## Work instruction
Determine how many lines in this listing contain the word "versions" and report that number by itself.

## Task data
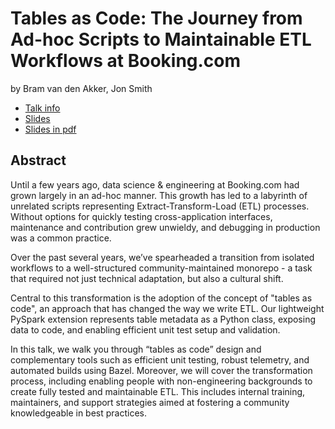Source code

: # Tables as Code: The Journey from Ad-hoc Scripts to Maintainable ETL Workflows at Booking.com
by Bram van den Akker, Jon Smith
* [Talk info](https://amsterdam2023.pydata.org/cfp/talk/LKTDB3/)
* [Slides](https://docs.google.com/presentation/d/e/2PACX-1vTHXpCyfo8zzzRm8yWpHqBmU2DS34jbOiQt7BK--Asqn7Y627I3Ss_AJrLm5K76-boyGOtSu_1MNMDj/pub?start=false&loop=false&delayms=3000)
* [Slides in pdf](./slides.pdf)

## Abstract
Until a few years ago, data science & engineering at Booking.com had grown largely in an ad-hoc manner. This growth has led to a labyrinth of unrelated scripts representing Extract-Transform-Load (ETL) processes. Without options for quickly testing cross-application interfaces, maintenance and contribution grew unwieldy, and debugging in production was a common practice.

Over the past several years, we’ve spearheaded a transition from isolated workflows to a well-structured community-maintained monorepo - a task that required not just technical adaptation, but also a cultural shift.

Central to this transformation is the adoption of the concept of "tables as code", an approach that has changed the way we write ETL. Our lightweight PySpark extension represents table metadata as a Python class, exposing data to code, and enabling efficient unit test setup and validation.

In this talk, we walk you through “tables as code” design and complementary tools such as efficient unit testing, robust telemetry, and automated builds using Bazel. Moreover, we will cover the transformation process, including enabling people with non-engineering backgrounds to create fully tested and maintainable ETL. This includes internal training, maintainers, and support strategies aimed at fostering a community knowledgeable in best practices.
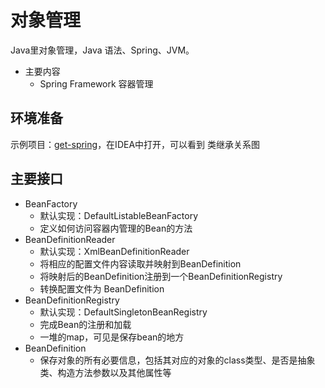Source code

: #   对象管理

Java里对象管理，Java 语法、Spring、JVM。

-   主要内容
    -   Spring Framework 容器管理

##  环境准备

示例项目：[get-spring](https://github.com/kaoshanji/example/tree/master/example-java/get-spring)，在IDEA中打开，可以看到 类继承关系图


##  主要接口
-   BeanFactory
    -   默认实现：DefaultListableBeanFactory
    -   定义如何访问容器内管理的Bean的方法
-   BeanDefinitionReader
    -   默认实现：XmlBeanDefinitionReader
    -   将相应的配置文件内容读取并映射到BeanDefinition
    -   将映射后的BeanDefinition注册到一个BeanDefinitionRegistry
    -   转换配置文件为 BeanDefinition
-   BeanDefinitionRegistry
    -   默认实现：DefaultSingletonBeanRegistry
    -   完成Bean的注册和加载
    -   一堆的map，可见是保存bean的地方
-   BeanDefinition
    -   保存对象的所有必要信息，包括其对应的对象的class类型、是否是抽象类、构造方法参数以及其他属性等
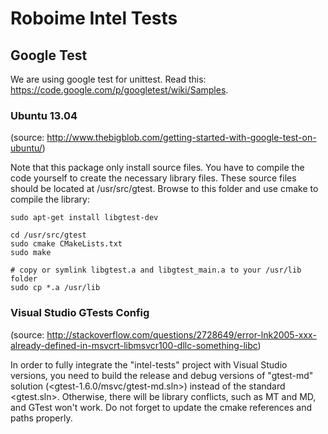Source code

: # Roboime Intel Tests

## Google Test

We are using google test for unittest. Read this: <https://code.google.com/p/googletest/wiki/Samples>.

### Ubuntu 13.04

(source: <http://www.thebigblob.com/getting-started-with-google-test-on-ubuntu/>)

Note that this package only install source files.
You have to compile the code yourself to create the necessary library files.
These source files should be located at /usr/src/gtest.
Browse to this folder and use cmake to compile the library:

    sudo apt-get install libgtest-dev

    cd /usr/src/gtest
    sudo cmake CMakeLists.txt
    sudo make

    # copy or symlink libgtest.a and libgtest_main.a to your /usr/lib folder
    sudo cp *.a /usr/lib

	
### Visual Studio GTests Config

(source: <http://stackoverflow.com/questions/2728649/error-lnk2005-xxx-already-defined-in-msvcrt-libmsvcr100-dllc-something-libc>)

In order to fully integrate the "intel-tests" project with Visual Studio versions, you need to build the release
and debug versions of "gtest-md" solution (<gtest-1.6.0/msvc/gtest-md.sln>) instead of the standard <gtest.sln>.
Otherwise, there will be library conflicts, such as MT and MD, and GTest won't work.
Do not forget to update the cmake references and paths properly.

## Your response
2